3. Remain in a transition for a longer period, assuming the EU will agree to it. We will need to continue to make budget contributions probably without a rebate and her party would implode and almost certainly try to unseat her. A risky general election may be required but the Tories might find that useful since it would take us into a new five year parliament and over the dangerous election due in 2022 when we may still be locked into vassal status. And with this option there is no guarantee a new technological solution will be any more ready at the end of the extended transition than it is now. A new extension may then be needed.

Even trying to abandon Brexit is difficult since the clock is ticking and nobody knows if a legal mechanism to stop it is available. There would certainly need to be a new referendum, the outcome of which would be uncertain, perhaps even the same as 2016 and we would then still face the same problem afterwards anyway. We are in a real pickle.

The Telegraph elsewhere (HERE) says if we "agree to more than just matching the EU’s customs regime then it will run up against another problem - close regulatory alignment, a customs union, and frictionless borders, but no freedom of movement sounds rather a lot like “cherry picking” from the single market.

"That’s why Brussels, and Michel Barnier, want to pursue a solution exclusive to Northern Ireland and legally separate from any future trade deal. If that trade deal were to negate the need for the Northern Ireland deal, no problem, but the other way around wouldn't be permitted. Hence the original backstop".

I'm not sure if the writer actually understands the problem. The only way the trade deal would "negate" the need for a hard border is if we agree to complete regulatory alignment and a customs union. There is no other alternative.

In 2016 Ian Duncan Smith's Centre for Social Justice (CSJ) and the Legatum Institute published a series of essays by Brexit's leading advocates. You can see it HERE. These were supposed to be the leading lights of Brexit. IDS, Bernard Jenkins, Peter Lilley, John Redwood, Bill Cash, etc. The Irish border gets just two mentions in the entire 63 pages and only in connection with EU immigrants requiring a work permit (pages 8 and 17). Nobody gave a second thought about the Good Friday Agreement or goods traded across the EU's border in Ireland - or indeed who was an EU immigrant and who wasn't.

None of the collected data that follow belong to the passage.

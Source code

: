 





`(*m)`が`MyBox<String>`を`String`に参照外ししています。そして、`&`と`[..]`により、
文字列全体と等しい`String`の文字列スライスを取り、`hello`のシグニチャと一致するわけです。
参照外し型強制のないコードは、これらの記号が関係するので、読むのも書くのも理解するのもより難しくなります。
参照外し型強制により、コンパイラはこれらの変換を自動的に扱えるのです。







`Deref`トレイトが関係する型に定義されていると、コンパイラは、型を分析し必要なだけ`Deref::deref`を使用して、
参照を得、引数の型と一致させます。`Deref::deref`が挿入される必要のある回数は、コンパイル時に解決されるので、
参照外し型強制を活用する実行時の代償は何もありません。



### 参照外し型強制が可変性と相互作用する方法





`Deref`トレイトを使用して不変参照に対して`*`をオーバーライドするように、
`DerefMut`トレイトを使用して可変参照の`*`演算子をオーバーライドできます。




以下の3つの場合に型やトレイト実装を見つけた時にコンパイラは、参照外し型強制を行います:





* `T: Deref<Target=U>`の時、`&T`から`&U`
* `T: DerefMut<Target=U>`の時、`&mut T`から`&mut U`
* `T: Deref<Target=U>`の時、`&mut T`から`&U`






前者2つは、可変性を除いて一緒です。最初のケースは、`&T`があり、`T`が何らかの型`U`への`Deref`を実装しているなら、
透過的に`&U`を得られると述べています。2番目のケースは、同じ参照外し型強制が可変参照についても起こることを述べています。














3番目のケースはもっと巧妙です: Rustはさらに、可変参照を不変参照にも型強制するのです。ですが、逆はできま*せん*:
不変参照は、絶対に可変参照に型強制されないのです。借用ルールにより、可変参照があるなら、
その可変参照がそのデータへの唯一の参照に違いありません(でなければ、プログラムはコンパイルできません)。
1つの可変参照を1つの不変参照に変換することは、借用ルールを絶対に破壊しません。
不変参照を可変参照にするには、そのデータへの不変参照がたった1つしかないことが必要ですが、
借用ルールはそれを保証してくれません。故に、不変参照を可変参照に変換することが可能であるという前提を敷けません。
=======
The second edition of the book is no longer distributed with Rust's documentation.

The brightest sparks had no idea about a central issue that threatens to bring the whole shambolic mess to a shuddering halt. What else didn't they think about? 

Think of the humiliation when we have to ask the EU to let us extend the transition and carry on as we were for a year or two more. We will look like a wayward teenager who stormed out of the house saying they're leaving and will never be seen again - only to shamefacedly pop their head round the door a few hours later and ask if they can have their room back! How we laughed!

Many of us thought Brexit would indeed be a national humiliation but I didn't think it would happen so soon.

Great article in GQ magazine (HERE) on this topic.

Just glancing through the CSJ essays that I linked to above, I note there was a lot of breezy optimism in October 2016 and I might do a post at some point on how the ultras saw things eighteen months ago - and what has actually transpired.